Cet avis n’est pas susceptible de corroborer les déclarations du salarié, alors qu’il a été établi sur base des différents postes occupés par ce dernier et que le rédacteur n’a pas pu constater personnellement que M. [Y] [X] a été exposé à l’amiante sur plusieurs années au cours de sa carrière alors que l’utilisation massive de l’amiante dans le domaine de la sidérurgie à cette période ne saurait faire présumer de l’exposition d’un salarié sans autre élément de preuve.
Au regard des pièces et éléments figurant au dossier, et en l’absence d’éléments de preuve permettant d’établir l’exposition du salarié au risque d’inhalation de poussières d’amiante dans les conditions du tableau n°30bis des maladies professionnelles, tant durant la période d’activité pour le compte de la SA [6], que pour le reste de sa carrière, il ne peut être retenu que M. [Y] [X] a été exposé au risque d’inhalation des poussières d’amiante durant sa carrière.
Par conséquence, la décision de prise en charge de la maladie du salarié rendue par la Caisse le 6 août 2019 ne peut qu’être déclarée inopposable à la SA [6].
SUR LA DEMANDE D’INSCRIPTION AU COMPTE SPECIAL :
La Cour se permet de relever que la CPAM de Meurthe-et-Moselle sollicite dans ses écritures l’irrecevabilité de la demande d’inscription au compte spécial « si elle devait être formulée à nouveau à hauteur de Cour » par la SA [6].
Aucune demande d’inscription au compte spécial n’est formée par la SA [6] dans le cadre des écritures déposées et soutenues oralement par elle devant le cour, de sorte qu’il n’y a pas lieu de statuer sur ce point, la cour n’étant pas saisie de cette problématique.

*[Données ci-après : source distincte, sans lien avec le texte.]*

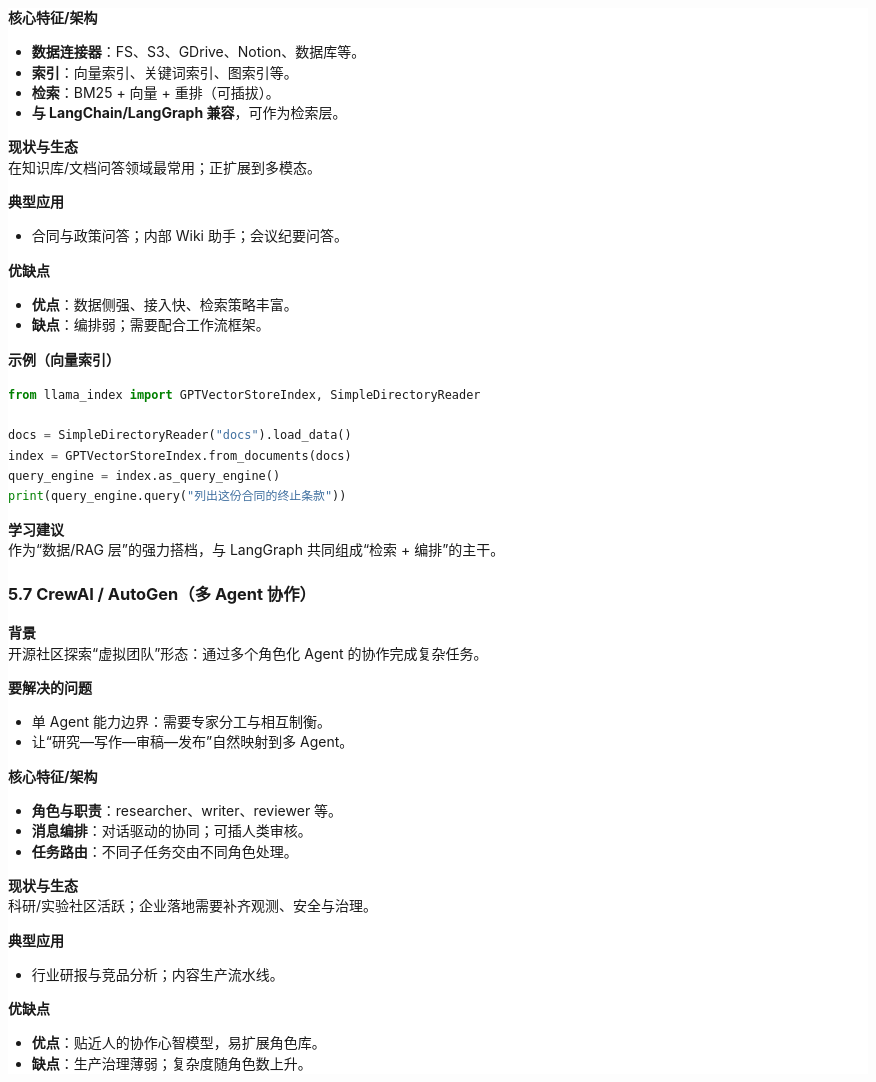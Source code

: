 **核心特征/架构**

- **数据连接器**：FS、S3、GDrive、Notion、数据库等。
- **索引**：向量索引、关键词索引、图索引等。
- **检索**：BM25 + 向量 + 重排（可插拔）。
- **与 LangChain/LangGraph 兼容**，可作为检索层。

**现状与生态**  
在知识库/文档问答领域最常用；正扩展到多模态。

**典型应用**

- 合同与政策问答；内部 Wiki 助手；会议纪要问答。

**优缺点**

- **优点**：数据侧强、接入快、检索策略丰富。
- **缺点**：编排弱；需要配合工作流框架。

**示例（向量索引）**

```python
from llama_index import GPTVectorStoreIndex, SimpleDirectoryReader

docs = SimpleDirectoryReader("docs").load_data()
index = GPTVectorStoreIndex.from_documents(docs)
query_engine = index.as_query_engine()
print(query_engine.query("列出这份合同的终止条款"))
```

**学习建议**  
作为“数据/RAG 层”的强力搭档，与 LangGraph 共同组成“检索 + 编排”的主干。

### 5.7 CrewAI / AutoGen（多 Agent 协作）

**背景**  
开源社区探索“虚拟团队”形态：通过多个角色化 Agent 的协作完成复杂任务。

**要解决的问题**

- 单 Agent 能力边界：需要专家分工与相互制衡。
- 让“研究—写作—审稿—发布”自然映射到多 Agent。

**核心特征/架构**

- **角色与职责**：researcher、writer、reviewer 等。
- **消息编排**：对话驱动的协同；可插人类审核。
- **任务路由**：不同子任务交由不同角色处理。

**现状与生态**  
科研/实验社区活跃；企业落地需要补齐观测、安全与治理。

**典型应用**

- 行业研报与竞品分析；内容生产流水线。

**优缺点**

- **优点**：贴近人的协作心智模型，易扩展角色库。
- **缺点**：生产治理薄弱；复杂度随角色数上升。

SUR L’ARTICLE 700 DU CODE DE PROCEDURE CIVILE ET LES DEPENS :
Partie succombante, la Caisse sera déboutée de sa demande d’octroi d’une indemnité sur base de l’article 700 du code de procédure civile et sera condamnée aux dépens d’appel.
PAR CES MOTIFS
La Cour,
INFIRME le Jugement entrepris du Pôle social du Tribunal judiciaire de Metz du 22 décembre 2021 en ce qu’il a jugé que la CPAM de Meurthe-et-Moselle n’avait pas respecté le principe de la contradiction à l’égard de l’employeur, et DIT que la CPAM de Meurthe-et-Moselle a respecté les délais d’instruction découlant des articles R.441-10 et R.441-14 du Code de la Sécurité Sociale, ainsi que le principe de la contradiction à l’égard de l’employeur,
CONFIRME le jugement entrepris pour le surplus, en ce qu’il a jugé que la décision de prise en charge rendue le 6 août 2019 par la CPAM de Meurthe-et-Moselle portant reconnaissance du caractère professionnel de la maladie déclarée par M. [Y] [X] était inopposable à la SA [6], mais pour le seul motif, qu’il convient de substituer, que la preuve de l’exposition professionnelle de M. [Y] [X] au risque d’inhalation des poussières d’amiante n’est pas apportée ;
Y ajoutant
DEBOUTE la CPAM de Meurthe-et-Moselle de sa demande d’octroi d’une somme au titre de l’article 700 du code de procédure civile,
CONDAMNE la CPAM de Meurthe-et-Moselle aux dépens d’appel.